:: DATA EXTRACTS ::

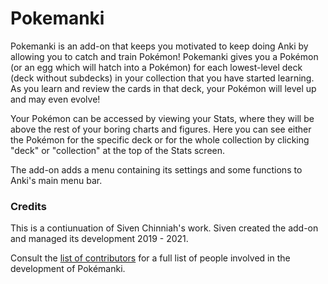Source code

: # Pokemanki

Pokemanki is an add-on that keeps you motivated to keep doing Anki by allowing you to catch and train Pokémon!
Pokemanki gives you a Pokémon (or an egg which will hatch into a Pokémon) for each lowest-level deck (deck without subdecks) in your collection that you have started learning.
As you learn and review the cards in that deck, your Pokémon will level up and may even evolve!

Your Pokémon can be accessed by viewing your Stats, where they will be above the rest of your boring charts and figures.
Here you can see either the Pokémon for the specific deck or for the whole collection by clicking "deck" or "collection" at the top of the Stats screen.

The add-on adds a menu containing its settings and some functions to Anki's main menu bar.

### Credits

This is a contiunuation of Siven Chinniah's work.
Siven created the add-on and managed its development 2019 - 2021.

Consult the [list of contributors](https://github.com/zjosua/Pokemanki/graphs/contributors) for a full list of people involved in the development of Pokémanki.
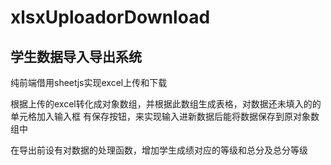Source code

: # xlsxUploadorDownload
## 学生数据导入导出系统
纯前端借用sheetjs实现excel上传和下载

根据上传的excel转化成对象数组，并根据此数组生成表格，对数据还未填入的的单元格加入输入框
有保存按钮，来实现输入进新数据后能将数据保存到原对象数组中

在导出前设有对数据的处理函数，增加学生成绩对应的等级和总分及总分等级
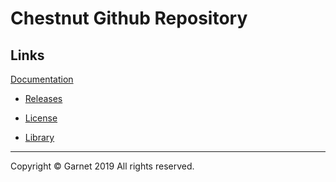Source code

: # Chestnut Github Repository

## Links

[Documentation](https://github.com/Garnet3106/chestnut/blob/develop/docs/index.md)

 - [Releases](https://github.com/Garnet3106/chestnut/blob/develop/docs/releases/index.md)

 - [License](https://github.com/Garnet3106/chestnut/blob/develop/docs/license/index.md)

 - [Library](https://github.com/Garnet3106/chestnut/blob/develop/docs/library/index.md)

---

Copyright © Garnet 2019 All rights reserved.
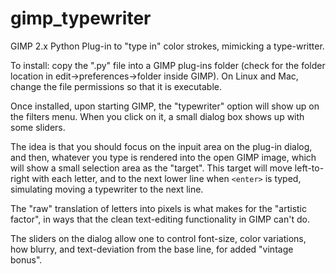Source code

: # gimp_typewriter

GIMP 2.x Python Plug-in to "type in" color strokes, mimicking a type-writter. 

To install: copy the ".py" file into a GIMP plug-ins folder (check
for the folder location in edit->preferences->folder inside GIMP). On
Linux and Mac, change the file permissions so that it is executable.

Once installed, upon starting GIMP, the "typewriter" option
will show up on the filters menu. When you click on it, a
small dialog box shows up with some sliders.

The idea is that you should focus on the inpuit area on the
plug-in dialog, and then, whatever you type is rendered
into the open GIMP image, which will show a small selection area
as the "target". This target will move left-to-right with each letter,
and to the next lower line when `<enter>` is typed, simulating
moving a typewriter to the next line.

The "raw" translation of letters into pixels is what makes for 
the "artistic factor", in ways that the clean text-editing functionality
in GIMP can't do. 

The sliders on the dialog allow one to control font-size, color
variations, how blurry, and text-deviation from the base line,
for added "vintage bonus".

:::

» WORK INSTRUCTIONS:
With the pictures left out, transcribe the material exactly.

» RESPONSE TO THIS EXERCISE:
Source code

: # Pokemanki

Pokemanki is an add-on that keeps you motivated to keep doing Anki by allowing you to catch and train Pokémon!
Pokemanki gives you a Pokémon (or an egg which will hatch into a Pokémon) for each lowest-level deck (deck without subdecks) in your collection that you have started learning.
As you learn and review the cards in that deck, your Pokémon will level up and may even evolve!

Your Pokémon can be accessed by viewing your Stats, where they will be above the rest of your boring charts and figures.
Here you can see either the Pokémon for the specific deck or for the whole collection by clicking "deck" or "collection" at the top of the Stats screen.

The add-on adds a menu containing its settings and some functions to Anki's main menu bar.

### Credits

This is a contiunuation of Siven Chinniah's work.
Siven created the add-on and managed its development 2019 - 2021.

Consult the [list of contributors](https://github.com/zjosua/Pokemanki/graphs/contributors) for a full list of people involved in the development of Pokémanki.
Source code

: # xlsxUploadorDownload
## 学生数据导入导出系统
纯前端借用sheetjs实现excel上传和下载

根据上传的excel转化成对象数组，并根据此数组生成表格，对数据还未填入的的单元格加入输入框
有保存按钮，来实现输入进新数据后能将数据保存到原对象数组中

在导出前设有对数据的处理函数，增加学生成绩对应的等级和总分及总分等级
Source code

: # Chestnut Github Repository

## Links

[Documentation](https://github.com/Garnet3106/chestnut/blob/develop/docs/index.md)

 - [Releases](https://github.com/Garnet3106/chestnut/blob/develop/docs/releases/index.md)

 - [License](https://github.com/Garnet3106/chestnut/blob/develop/docs/license/index.md)

 - [Library](https://github.com/Garnet3106/chestnut/blob/develop/docs/library/index.md)

---

Copyright © Garnet 2019 All rights reserved.
Source code

: # gimp_typewriter

GIMP 2.x Python Plug-in to "type in" color strokes, mimicking a type-writter. 

To install: copy the ".py" file into a GIMP plug-ins folder (check
for the folder location in edit->preferences->folder inside GIMP). On
Linux and Mac, change the file permissions so that it is executable.

Once installed, upon starting GIMP, the "typewriter" option
will show up on the filters menu. When you click on it, a
small dialog box shows up with some sliders.

The idea is that you should focus on the inpuit area on the
plug-in dialog, and then, whatever you type is rendered
into the open GIMP image, which will show a small selection area
as the "target". This target will move left-to-right with each letter,
and to the next lower line when `<enter>` is typed, simulating
moving a typewriter to the next line.

The "raw" translation of letters into pixels is what makes for 
the "artistic factor", in ways that the clean text-editing functionality
in GIMP can't do. 

The sliders on the dialog allow one to control font-size, color
variations, how blurry, and text-deviation from the base line,
for added "vintage bonus".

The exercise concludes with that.